Le contenu de la page
6. suite de la recherche
7. prolongements
école : classe unique (section enfantine, cycle 2 et 3 : enfants de 5 à 11 ans
niveau concerné : cycle 2
recherche individuelle : Mickaël, entre 5 ans 1/2 et 8 ans.
domaines : géométrie de transformation, symétrie axiale, loi de composition
connexions : invariance, angle droit, distance, alignement, explorations verticale ou horizontale, vecteurs
Reprise de la recherche : composition de symétries
Mickaël reprend la recherche à la rentrée de septembre. Il est maintenant en CE1 (7 ans).
On se remet dans le bain…
Quelques exemples pour se rappeler du « mode d’emploi »
Mais il se souvient de ma remarque, lors de sa présentation avant les vacances, sur ce que font les grands. Il se lance donc dans la composition de deux symétries axiales…
Et démarre avec ma proposition : un objet bleu et deux axes.
La couleur du produit final (rouge d’abord puis bleu) montre qu’il a hésité sur son statut : rouge en tant qu’image d’un objet ou bleu pour sa similarité avec l’objet initial : image de l’image).
La tentative du bas était condamnée par la position de l’objet initial choisie.
Le triangle objet est à gauche (points bleu, vert, violet). La grande marque jaunâtre verticale est la trace du scotch qui relie deux feuilles du dépliant.
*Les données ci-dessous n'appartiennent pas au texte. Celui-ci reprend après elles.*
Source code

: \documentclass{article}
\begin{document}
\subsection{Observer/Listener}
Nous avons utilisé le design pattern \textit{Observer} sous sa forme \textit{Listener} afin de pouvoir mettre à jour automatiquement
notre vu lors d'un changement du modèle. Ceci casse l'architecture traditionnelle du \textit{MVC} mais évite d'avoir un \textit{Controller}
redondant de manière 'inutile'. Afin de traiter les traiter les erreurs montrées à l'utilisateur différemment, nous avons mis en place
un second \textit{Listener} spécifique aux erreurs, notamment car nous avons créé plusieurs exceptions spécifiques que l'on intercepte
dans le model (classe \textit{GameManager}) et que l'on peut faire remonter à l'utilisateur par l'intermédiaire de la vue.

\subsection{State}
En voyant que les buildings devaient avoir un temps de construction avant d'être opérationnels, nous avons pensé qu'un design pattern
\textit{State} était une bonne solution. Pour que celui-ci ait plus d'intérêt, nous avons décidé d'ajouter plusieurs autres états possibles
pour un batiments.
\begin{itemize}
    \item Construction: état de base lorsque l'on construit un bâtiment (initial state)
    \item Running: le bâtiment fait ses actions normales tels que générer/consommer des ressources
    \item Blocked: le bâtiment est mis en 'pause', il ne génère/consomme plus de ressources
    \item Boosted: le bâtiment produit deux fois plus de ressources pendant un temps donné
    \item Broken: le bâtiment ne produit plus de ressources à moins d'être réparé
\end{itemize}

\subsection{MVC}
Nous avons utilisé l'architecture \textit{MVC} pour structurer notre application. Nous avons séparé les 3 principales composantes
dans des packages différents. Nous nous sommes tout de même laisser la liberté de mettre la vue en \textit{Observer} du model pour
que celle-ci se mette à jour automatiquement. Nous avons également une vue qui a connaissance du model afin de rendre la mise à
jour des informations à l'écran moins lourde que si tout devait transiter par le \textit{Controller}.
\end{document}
Mickaël utilise bien la technique, sauf pour l’image de l’image du point bleu qui le met en difficulté. Il est vrai que le choix (mon choix) malencontreux du 2e axe ne l’aide pas… Le 2e axe est trop proche du premier, ce qui ajoute une difficulté supplémentaire: l’image et l’image de l’image se chevauchent. Il n’envisage pas que cette image puisse être ailleurs qu’à droite du 2e axe. Il la place donc dans cette zone, à la distance entre le point bleu objet et l’axe 1.
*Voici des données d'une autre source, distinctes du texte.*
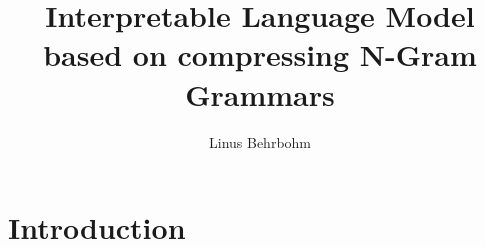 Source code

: \documentclass[11pt]{report}
\title{Interpretable Language Model based on compressing N-Gram Grammars}
\author{Linus Behrbohm}
\begin{document}
\maketitle

\renewcommand*\contentsname{Outline}
\tableofcontents

\newpage

\chapter{Introduction}





\end{document}
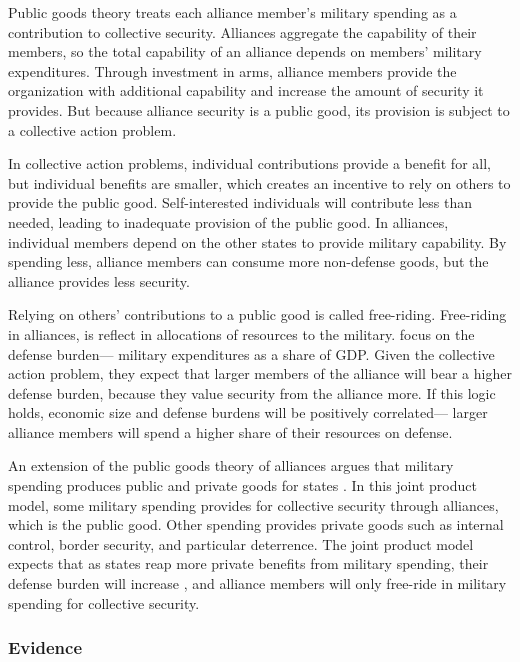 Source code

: \documentclass[12pt]{article}
\begin{document}
Public goods theory treats each alliance member's military spending as a contribution to collective security. 
Alliances aggregate the capability of their members, so the total capability of an alliance depends on members' military expenditures. 
Through investment in arms, alliance members provide the organization with additional capability and increase the amount of security it provides. 
But because alliance security is a public good, its provision is subject to a collective action problem. 


In collective action problems, individual contributions provide a benefit for all, but individual benefits are smaller, which creates an incentive to rely on others to provide the public good.
Self-interested individuals will contribute less than needed, leading to inadequate provision of the public good. 
In alliances, individual members depend on the other states to provide military capability. 
By spending less, alliance members can consume more non-defense goods, but the alliance provides less security.


Relying on others' contributions to a public good is called free-riding.
Free-riding in alliances, is reflect in allocations of resources to the military.  
\citet{OlsonZeckhauser1966} focus on the defense burden--- military expenditures as a share of GDP. 
Given the collective action problem, they expect that larger members of the alliance will bear a higher defense burden, because they value security from the alliance more. 
If this logic holds, economic size and defense burdens will be positively correlated--- larger alliance members will spend a higher share of their resources on defense. 


An extension of the public goods theory of alliances argues that military spending produces public and private goods for states \citep{Hansenetal1990, Murdoch1995}. 
In this joint product model, some military spending provides for collective security through alliances, which is the public good. 
Other spending provides private goods such as internal control, border security, and particular deterrence. 
The joint product model expects that as states reap more private benefits from military spending, their defense burden will increase \citep{SandlerHartley2001}, and alliance members will only free-ride in military spending for collective security. 



\subsubsection{Evidence}
\end{document}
Mickaël vient me voir me voir.
L’image de l’image (en jaune) produite ne le choque pas. La « vision » qu’il avait précédemment s’est émoussée. (Peut-être à cause de la technique relativement lourde à cet âge.)
Après analyse de la production (devenir de chaque point), le triangle orange rectificatif est tracé.
Un nouvel outil d’exploration performant
Étant donné que l’objet de la recherche porte maintenant sur la composition de symétries (« Qu’est-ce que ça donne si je compose deux symétries axiales (avec axes parallèles)»), la technique de production d’images symétriques risque très vite de devenir par sa complexité un obstacle.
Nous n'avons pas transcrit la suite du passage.